• [Task directions]:
For this task, retype the records below exactly.

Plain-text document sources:
•••

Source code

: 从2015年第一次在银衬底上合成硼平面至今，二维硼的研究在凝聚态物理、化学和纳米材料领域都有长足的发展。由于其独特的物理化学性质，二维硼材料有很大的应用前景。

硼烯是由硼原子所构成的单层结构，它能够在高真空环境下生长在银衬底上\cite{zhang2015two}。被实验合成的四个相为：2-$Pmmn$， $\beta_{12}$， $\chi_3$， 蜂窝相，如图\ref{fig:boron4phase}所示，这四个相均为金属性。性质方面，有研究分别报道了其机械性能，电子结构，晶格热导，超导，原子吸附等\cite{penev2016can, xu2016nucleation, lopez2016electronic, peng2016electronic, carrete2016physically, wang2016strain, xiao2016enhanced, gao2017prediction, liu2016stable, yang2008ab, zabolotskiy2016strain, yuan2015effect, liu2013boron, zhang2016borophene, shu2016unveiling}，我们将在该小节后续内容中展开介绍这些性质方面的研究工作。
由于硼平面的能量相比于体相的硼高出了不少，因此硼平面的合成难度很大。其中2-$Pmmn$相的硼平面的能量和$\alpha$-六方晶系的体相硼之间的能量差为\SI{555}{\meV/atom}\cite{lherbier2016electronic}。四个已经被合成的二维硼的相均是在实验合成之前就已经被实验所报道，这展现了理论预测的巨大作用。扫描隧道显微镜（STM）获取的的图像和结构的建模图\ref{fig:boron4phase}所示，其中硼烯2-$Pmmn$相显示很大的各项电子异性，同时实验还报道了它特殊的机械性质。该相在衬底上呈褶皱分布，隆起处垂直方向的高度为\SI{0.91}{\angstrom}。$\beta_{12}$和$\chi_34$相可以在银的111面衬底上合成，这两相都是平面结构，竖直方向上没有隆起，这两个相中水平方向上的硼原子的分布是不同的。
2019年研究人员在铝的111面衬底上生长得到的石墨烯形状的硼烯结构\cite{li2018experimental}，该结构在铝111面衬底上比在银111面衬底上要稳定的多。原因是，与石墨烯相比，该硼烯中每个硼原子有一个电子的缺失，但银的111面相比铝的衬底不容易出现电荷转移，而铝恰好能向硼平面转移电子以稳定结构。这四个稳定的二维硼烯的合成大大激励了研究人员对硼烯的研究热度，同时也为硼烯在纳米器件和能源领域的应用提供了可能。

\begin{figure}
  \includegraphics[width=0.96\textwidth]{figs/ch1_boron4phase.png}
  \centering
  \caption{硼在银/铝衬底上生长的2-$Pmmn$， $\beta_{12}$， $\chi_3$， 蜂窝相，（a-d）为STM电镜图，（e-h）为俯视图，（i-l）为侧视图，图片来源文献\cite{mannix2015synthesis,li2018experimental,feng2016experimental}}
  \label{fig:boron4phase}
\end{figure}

•••

• [Exercise answer]:
Source code

: 从2015年第一次在银衬底上合成硼平面至今，二维硼的研究在凝聚态物理、化学和纳米材料领域都有长足的发展。由于其独特的物理化学性质，二维硼材料有很大的应用前景。

硼烯是由硼原子所构成的单层结构，它能够在高真空环境下生长在银衬底上\cite{zhang2015two}。被实验合成的四个相为：2-$Pmmn$， $\beta_{12}$， $\chi_3$， 蜂窝相，如图\ref{fig:boron4phase}所示，这四个相均为金属性。性质方面，有研究分别报道了其机械性能，电子结构，晶格热导，超导，原子吸附等\cite{penev2016can, xu2016nucleation, lopez2016electronic, peng2016electronic, carrete2016physically, wang2016strain, xiao2016enhanced, gao2017prediction, liu2016stable, yang2008ab, zabolotskiy2016strain, yuan2015effect, liu2013boron, zhang2016borophene, shu2016unveiling}，我们将在该小节后续内容中展开介绍这些性质方面的研究工作。
由于硼平面的能量相比于体相的硼高出了不少，因此硼平面的合成难度很大。其中2-$Pmmn$相的硼平面的能量和$\alpha$-六方晶系的体相硼之间的能量差为\SI{555}{\meV/atom}\cite{lherbier2016electronic}。四个已经被合成的二维硼的相均是在实验合成之前就已经被实验所报道，这展现了理论预测的巨大作用。扫描隧道显微镜（STM）获取的的图像和结构的建模图\ref{fig:boron4phase}所示，其中硼烯2-$Pmmn$相显示很大的各项电子异性，同时实验还报道了它特殊的机械性质。该相在衬底上呈褶皱分布，隆起处垂直方向的高度为\SI{0.91}{\angstrom}。$\beta_{12}$和$\chi_34$相可以在银的111面衬底上合成，这两相都是平面结构，竖直方向上没有隆起，这两个相中水平方向上的硼原子的分布是不同的。
2019年研究人员在铝的111面衬底上生长得到的石墨烯形状的硼烯结构\cite{li2018experimental}，该结构在铝111面衬底上比在银111面衬底上要稳定的多。原因是，与石墨烯相比，该硼烯中每个硼原子有一个电子的缺失，但银的111面相比铝的衬底不容易出现电荷转移，而铝恰好能向硼平面转移电子以稳定结构。这四个稳定的二维硼烯的合成大大激励了研究人员对硼烯的研究热度，同时也为硼烯在纳米器件和能源领域的应用提供了可能。

\begin{figure}
  \includegraphics[width=0.96\textwidth]{figs/ch1_boron4phase.png}
  \centering
  \caption{硼在银/铝衬底上生长的2-$Pmmn$， $\beta_{12}$， $\chi_3$， 蜂窝相，（a-d）为STM电镜图，（e-h）为俯视图，（i-l）为侧视图，图片来源文献\cite{mannix2015synthesis,li2018experimental,feng2016experimental}}
  \label{fig:boron4phase}
\end{figure}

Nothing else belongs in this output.